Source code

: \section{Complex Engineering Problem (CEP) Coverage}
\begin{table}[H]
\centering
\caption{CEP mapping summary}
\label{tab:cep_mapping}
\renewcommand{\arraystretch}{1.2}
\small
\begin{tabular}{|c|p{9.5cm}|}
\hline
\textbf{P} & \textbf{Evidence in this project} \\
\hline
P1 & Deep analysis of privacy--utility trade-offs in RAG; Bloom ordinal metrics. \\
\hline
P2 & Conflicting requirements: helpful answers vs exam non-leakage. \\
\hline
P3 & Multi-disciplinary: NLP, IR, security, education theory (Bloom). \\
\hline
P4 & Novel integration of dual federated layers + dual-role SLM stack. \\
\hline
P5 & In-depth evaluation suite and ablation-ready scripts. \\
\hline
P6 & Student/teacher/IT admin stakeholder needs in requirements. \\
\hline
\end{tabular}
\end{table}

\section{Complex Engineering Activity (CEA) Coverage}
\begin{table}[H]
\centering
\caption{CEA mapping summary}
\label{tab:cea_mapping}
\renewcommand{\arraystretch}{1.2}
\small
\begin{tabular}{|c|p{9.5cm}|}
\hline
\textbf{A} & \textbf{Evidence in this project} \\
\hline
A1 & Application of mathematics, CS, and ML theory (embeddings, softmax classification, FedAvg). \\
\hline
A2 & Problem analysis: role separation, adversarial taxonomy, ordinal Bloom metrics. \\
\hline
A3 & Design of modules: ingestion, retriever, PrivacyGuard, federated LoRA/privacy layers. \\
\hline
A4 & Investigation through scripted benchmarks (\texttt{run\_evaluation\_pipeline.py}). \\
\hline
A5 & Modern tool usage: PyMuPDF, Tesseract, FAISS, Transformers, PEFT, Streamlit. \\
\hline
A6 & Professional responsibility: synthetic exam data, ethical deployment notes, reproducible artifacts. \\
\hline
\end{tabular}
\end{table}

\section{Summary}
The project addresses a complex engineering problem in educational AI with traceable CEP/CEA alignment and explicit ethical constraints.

----------------------------------------

» Exercise objective:
Scan the entries above, and wherever a line holds the string "layers", copy it.

» Task solution:
P4 & Novel integration of dual federated layers + dual-role SLM stack. \\
A3 & Design of modules: ingestion, retriever, PrivacyGuard, federated LoRA/privacy layers. \\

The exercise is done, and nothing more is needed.